TASK DETAILS: Reproduce all the entries precisely.

(Saved data entries)
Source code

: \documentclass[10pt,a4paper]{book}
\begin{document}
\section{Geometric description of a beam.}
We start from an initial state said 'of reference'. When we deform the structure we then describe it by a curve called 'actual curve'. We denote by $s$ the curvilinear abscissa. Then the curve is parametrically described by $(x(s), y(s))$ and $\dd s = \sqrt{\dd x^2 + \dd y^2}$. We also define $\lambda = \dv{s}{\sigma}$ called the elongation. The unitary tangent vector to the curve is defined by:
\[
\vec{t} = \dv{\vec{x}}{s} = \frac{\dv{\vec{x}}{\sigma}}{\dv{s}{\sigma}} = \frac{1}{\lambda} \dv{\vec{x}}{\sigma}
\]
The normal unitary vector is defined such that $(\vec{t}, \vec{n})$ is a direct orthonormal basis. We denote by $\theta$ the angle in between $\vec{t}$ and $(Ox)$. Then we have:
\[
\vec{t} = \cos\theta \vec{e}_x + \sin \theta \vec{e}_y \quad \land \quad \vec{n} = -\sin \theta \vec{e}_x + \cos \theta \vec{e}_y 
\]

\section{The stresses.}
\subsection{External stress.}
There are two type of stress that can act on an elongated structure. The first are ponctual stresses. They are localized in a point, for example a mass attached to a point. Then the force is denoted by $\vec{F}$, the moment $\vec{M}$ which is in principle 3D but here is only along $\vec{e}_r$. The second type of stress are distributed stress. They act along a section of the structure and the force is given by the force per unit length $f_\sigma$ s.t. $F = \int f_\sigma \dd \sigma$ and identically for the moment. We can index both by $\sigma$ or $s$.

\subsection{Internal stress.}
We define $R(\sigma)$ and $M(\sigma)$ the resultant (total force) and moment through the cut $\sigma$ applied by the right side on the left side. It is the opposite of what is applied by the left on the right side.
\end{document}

WORKED SOLUTION:
Source code

: \documentclass[10pt,a4paper]{book}
\begin{document}
\section{Geometric description of a beam.}
We start from an initial state said 'of reference'. When we deform the structure we then describe it by a curve called 'actual curve'. We denote by $s$ the curvilinear abscissa. Then the curve is parametrically described by $(x(s), y(s))$ and $\dd s = \sqrt{\dd x^2 + \dd y^2}$. We also define $\lambda = \dv{s}{\sigma}$ called the elongation. The unitary tangent vector to the curve is defined by:
\[
\vec{t} = \dv{\vec{x}}{s} = \frac{\dv{\vec{x}}{\sigma}}{\dv{s}{\sigma}} = \frac{1}{\lambda} \dv{\vec{x}}{\sigma}
\]
The normal unitary vector is defined such that $(\vec{t}, \vec{n})$ is a direct orthonormal basis. We denote by $\theta$ the angle in between $\vec{t}$ and $(Ox)$. Then we have:
\[
\vec{t} = \cos\theta \vec{e}_x + \sin \theta \vec{e}_y \quad \land \quad \vec{n} = -\sin \theta \vec{e}_x + \cos \theta \vec{e}_y 
\]

\section{The stresses.}
\subsection{External stress.}
There are two type of stress that can act on an elongated structure. The first are ponctual stresses. They are localized in a point, for example a mass attached to a point. Then the force is denoted by $\vec{F}$, the moment $\vec{M}$ which is in principle 3D but here is only along $\vec{e}_r$. The second type of stress are distributed stress. They act along a section of the structure and the force is given by the force per unit length $f_\sigma$ s.t. $F = \int f_\sigma \dd \sigma$ and identically for the moment. We can index both by $\sigma$ or $s$.

\subsection{Internal stress.}
We define $R(\sigma)$ and $M(\sigma)$ the resultant (total force) and moment through the cut $\sigma$ applied by the right side on the left side. It is the opposite of what is applied by the left on the right side.
\end{document}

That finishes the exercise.